Slow Food International worked with two women’s groups in Mauritania and Mauritanie 2000, a local NGO, to improve the quality and marketing of mullet bottarga – salt-cured fish roe. Bottarga is exported and sold locally to provide the women with a source of income, and the steady demand for fish has helped to support nomadic communities of Imraguen fisherfolk.
Lessons Learned
The Problem
The Imraguen are socially-marginalized people who make a living by fishing off the coast of Mauritania. Fish stocks in Mauritanian waters were good, until in 2006 the country sold fishing rights to the European Union in exchange for a reduction in government debt. Many mullet stocks declined to a level considered endangered, threatening both the food supply for the people and the incomes of the women who process the mullet roe.
Agricultural biodiversity
The project makes sustainable use of the mullet that migrate along Mauritania’s coast. There are many species of mullet, which feed on plant matter and detritus, and they are an important source of food wherever they occur. Bottarga production is an important element in the protection of the 1.2 million hectares of the National Park of the Banc d'Arguin, thus helping to conserve a large number of species and ecosystems.
The Project
Bottarga is produced by carefully removing the egg sacs from gravid female fish and salting them. The cured roe is then pressed lightly between boards and allowed to dry further. Traditionally, men caught the fish, following them along the coast from late October to early January, and women processed the catch to preserve it for the rest of the year, selling the surplus in markets. When the project began, in 1996, production of bottarga was haphazard, often carried out on the beach and plagued by unhygienic conditions and uneven salting and curing, sometimes involving chemically suspect salt. The resulting bottarga was of low quality and potentially unsafe.

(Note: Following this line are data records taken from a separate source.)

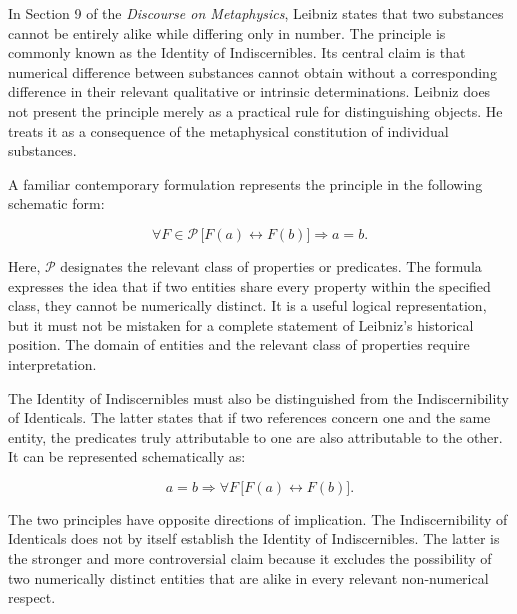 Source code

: \label{para:VS.B01.P01.C08.S07.SS04.P001}

In Section 9 of the \textit{Discourse on Metaphysics},
Leibniz states that two substances cannot be entirely
alike while differing only in number. The principle
is commonly known as the Identity of Indiscernibles.
Its central claim is that numerical difference between
substances cannot obtain without a corresponding
difference in their relevant qualitative or intrinsic
determinations. Leibniz does not present the principle
merely as a practical rule for distinguishing objects.
He treats it as a consequence of the metaphysical
constitution of individual substances. \cite[§9]{LeibnizDiscourse}

\label{para:VS.B01.P01.C08.S07.SS04.P002}

A familiar contemporary formulation represents the
principle in the following schematic form:

\[
\forall F\in\mathcal{P}\,
\bigl[
F(a)\leftrightarrow F(b)
\bigr]
\Rightarrow a=b.
\]

Here, \(\mathcal{P}\) designates the relevant class
of properties or predicates. The formula expresses
the idea that if two entities share every property
within the specified class, they cannot be numerically
distinct. It is a useful logical representation,
but it must not be mistaken for a complete statement
of Leibniz's historical position. The domain of
entities and the relevant class of properties require
interpretation. \cite{RodriguezPereyraIdentitySEP2025}

\label{para:VS.B01.P01.C08.S07.SS04.P003}

The Identity of Indiscernibles must also be distinguished
from the Indiscernibility of Identicals. The latter
states that if two references concern one and the
same entity, the predicates truly attributable to
one are also attributable to the other. It can be
represented schematically as:

\[
a=b
\Rightarrow
\forall F\,
\bigl[
F(a)\leftrightarrow F(b)
\bigr].
\]

The two principles have opposite directions of
implication. The Indiscernibility of Identicals
does not by itself establish the Identity of
Indiscernibles. The latter is the stronger and
more controversial claim because it excludes
the possibility of two numerically distinct
entities that are alike in every relevant
non-numerical respect. \cite{RodriguezPereyraIdentitySEP2025}

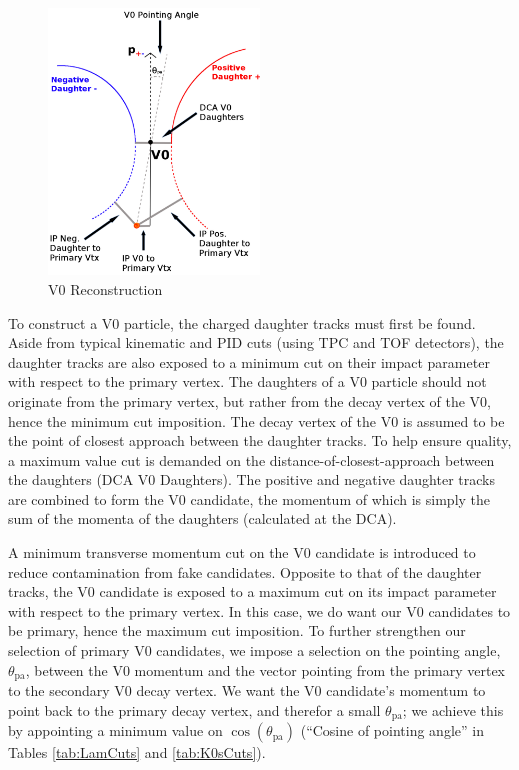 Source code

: \documentclass[/home/jesse/Analysis/FemtoAnalysis/AnalysisNotes/AnalysisNoteJBuxton.tex]{subfiles}
\begin{document}
\begin{figure}[h]
  \centering
  \includegraphics[width=0.5\textwidth]{3_DataSelection/Figures/V0CutsGeneral.pdf}
  \caption[V0 Reconstruction]{V0 Reconstruction}
  \label{fig:V0Reconstruction}
\end{figure}

To construct a V0 particle, the charged daughter tracks must first be found.  
Aside from typical kinematic and PID cuts (using TPC and TOF detectors), the daughter tracks are also exposed to a minimum cut on their impact parameter with respect to the primary vertex.  
The daughters of a V0 particle should not originate from the primary vertex, but rather from the decay vertex of the V0, hence the minimum cut imposition.  
The decay vertex of the V0 is assumed to be the point of closest approach between the daughter tracks.
To help ensure quality, a maximum value cut is demanded on the distance-of-closest-approach between the daughters (DCA V0 Daughters).
The positive and negative daughter tracks are combined to form the V0 candidate, the momentum of which is simply the sum of the momenta of the daughters (calculated at the DCA).

A minimum transverse momentum cut on the V0 candidate is introduced to reduce contamination from fake candidates.
Opposite to that of the daughter tracks, the V0 candidate is exposed to a maximum cut on its impact parameter with respect to the primary vertex.
In this case, we do want our V0 candidates to be primary, hence the maximum cut imposition.
To further strengthen our selection of primary V0 candidates, we impose a selection on the pointing angle, $\theta_{\mathrm{pa}}$, between the V0 momentum and the vector pointing from the primary vertex to the secondary V0 decay vertex.
We want the V0 candidate's momentum to point back to the primary decay vertex, and therefor a small $\theta_{\mathrm{pa}}$; we achieve this by appointing a minimum value on $\cos(\theta_{\mathrm{pa}})$ (``Cosine of pointing angle'' in Tables \ref{tab:LamCuts} and \ref{tab:K0sCuts}).
\end{document}
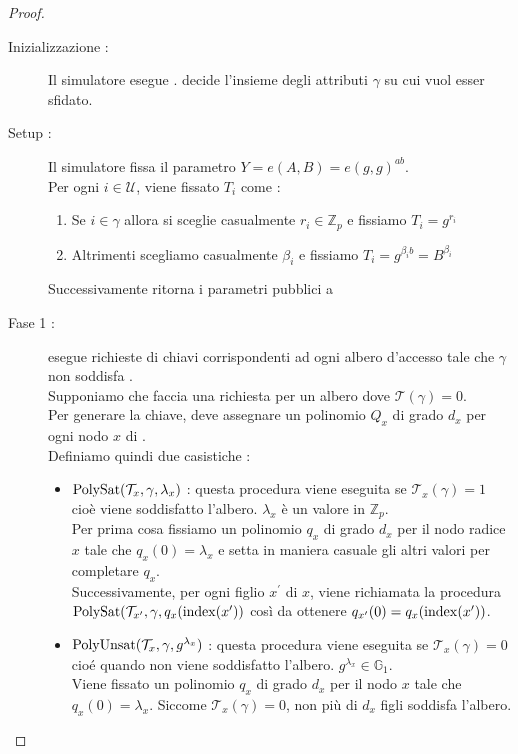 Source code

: \begin{thm}
\begin{proof}
\begin{description}
\item[Inizializzazione :] Il simulatore  esegue .  decide l'insieme degli attributi $\gamma$ su cui vuol esser sfidato.
\item[Setup :] Il simulatore  fissa il parametro $Y= e(A,B) = e(g,g)^{ab}$.\\
Per ogni $i \in \mathcal{U}$, viene fissato $T_i$ come :
\begin{enumerate}
\item Se $i \in \gamma$ allora si sceglie casualmente $r_i \in \mathbb{Z}_p$ e fissiamo $T_i = g^{r_i}$
\item Altrimenti scegliamo casualmente $\beta_i$ e fissiamo $T_i = g^{\beta_i b} = B^{\beta_i}$
\end{enumerate}
Successivamente  ritorna i parametri pubblici a 
\item[Fase 1 :]  esegue richieste di chiavi corrispondenti ad ogni albero d'accesso  tale che $\gamma$ non soddisfa .\\
Supponiamo che  faccia una richiesta per un albero  dove $\mathcal{T}(\gamma) = 0$.\\
Per generare la chiave,  deve assegnare un polinomio $Q_x$ di grado $d_x$ per ogni nodo $x$ di .\\
Definiamo quindi due casistiche :
\begin{itemize}
\item $\operatorname{PolySat} (\mathcal{T}_x , \gamma, \lambda_x )$ : questa procedura viene eseguita se $\mathcal{T}_x(\gamma) = 1$ cioè viene soddisfatto l'albero. $\lambda_x$ è un valore in $\mathbb{Z}_p$.\\
Per prima cosa fissiamo un polinomio $q_x$ di grado $d_x$ per il nodo radice $x$ tale che $q_x(0) = \lambda_x$ e setta in maniera casuale gli altri valori per completare $q_x$.\\
Successivamente, per ogni figlio $x^\prime$ di $x$, viene richiamata la procedura $\operatorname{PolySat}(\mathcal{T}_{x^\prime}, \gamma, q_x(\operatorname{index}(x^\prime))$ così da ottenere $q_{x^\prime} (0) = q_x (\operatorname{index}(x^\prime))$.
\item $\operatorname{PolyUnsat}(\mathcal{T}_x, \gamma , g^{\lambda_x})$ : questa procedura viene eseguita se $\mathcal{T}_x (\gamma) = 0$ cioé quando non viene soddisfatto l'albero. $g^{\lambda_x} \in \mathbb{G}_1$.\\
Viene fissato un polinomio $q_x$ di grado $d_x$ per il nodo $x$ tale che $q_x(0) = \lambda_x$. Siccome $\mathcal{T}_x(\gamma) = 0$, non più di $d_x$ figli soddisfa l'albero.\\

\end{itemize}
\end{description}
\end{proof}
\end{thm}
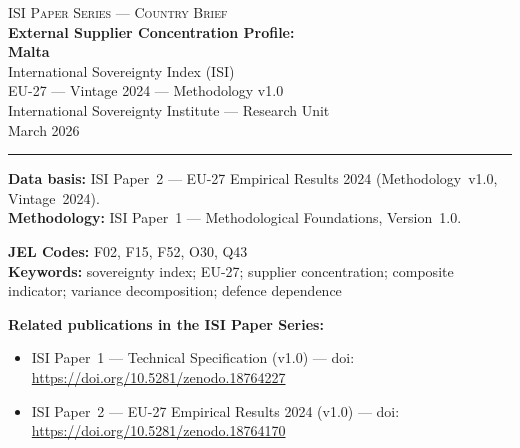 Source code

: \documentclass[12pt,a4paper]{article}
\begin{document}
\hypersetup{pageanchor=false}

\begin{titlepage}
\centering
\vspace*{2cm}
{\Large\textsc{ISI Paper Series --- Country Brief}}\\[1.2cm]
{\LARGE\bfseries External Supplier Concentration Profile:\\[0.3em]
Malta}\\[1.5cm]
{\large International Sovereignty Index (ISI)\\[0.3em]
EU-27 --- Vintage 2024 --- Methodology v1.0}\\[1.2cm]
{\large International Sovereignty Institute --- Research Unit}\\[0.8cm]
{\large March 2026}

\vspace{0.8cm}
\noindent\rule{\textwidth}{0.4pt}
\vspace{0.4cm}

\begin{flushleft}
\noindent\textbf{Data basis:} ISI Paper~2 --- EU-27 Empirical Results 2024 (Methodology~v1.0, Vintage~2024).\\[4pt]
\noindent\textbf{Methodology:} ISI Paper~1 --- Methodological Foundations, Version~1.0.

\medskip

\noindent\textbf{JEL Codes:} F02, F15, F52, O30, Q43\\[4pt]
\noindent\textbf{Keywords:} sovereignty index; EU-27; supplier concentration; composite indicator; variance decomposition; defence dependence

\medskip

\noindent\textbf{Related publications in the ISI Paper Series:}
\begin{itemize}[nosep,leftmargin=1.5em]
\item ISI Paper~1 --- Technical Specification (v1.0) --- doi:\\
  \url{https://doi.org/10.5281/zenodo.18764227}
\item ISI Paper~2 --- EU-27 Empirical Results 2024 (v1.0) --- doi:\\
  \url{https://doi.org/10.5281/zenodo.18764170}
\end{itemize}
\end{flushleft}
\vfill
\end{titlepage}
\end{document}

A small group of 30 women formed a cooperative that identified and rented modern premises near the port of Nouadhibou. The new workshop offered electricity and running water, refrigerators and more hygienic counters. The women also invested in aprons and gloves, and took more care to remove and rinse the egg sacs carefully before covering them with the correct dose of salt. Once cured, the roe is dried, pressed, and vacuum-packed for export.
The improved ability to turn out top-quality bottarga is the result of a series of exchanges between the Imraguen women and the bottarga producers of Orbetello in Tuscany, Italy, organised by Slow Food. The women learned some simple techniques, honed by the Italians, that helped them to turn out better bottarga. This hands-on training was supported by a handbook that illustrates food practices for working with fish, with text in French and Hassaniya. Over the course of the project, the number of women in the cooperative doubled to around 60, and in 2009 the project expanded to include a second cooperative of 184 women in Nouakchott.
In addition to improving production, the project has also helped the women to promote their product. They have travelled to food events in France and Italy to present their bottarga to international audiences, who are now well acquainted with this high-quality product. With an export market established, the women are now organizing tastings and events in hotels and restaurants in Nouadhibou and Nouakchott to promote the bottarga locally.
Impact
Further opportunities
The project has its eye on local production of the salt needed to cure the mullet roe. Representatives of the Association of Salt Producers of Guérande, on the Atlantic coast of France, visited Mauritania to carry out a feasibility study and identify the most suitable sites.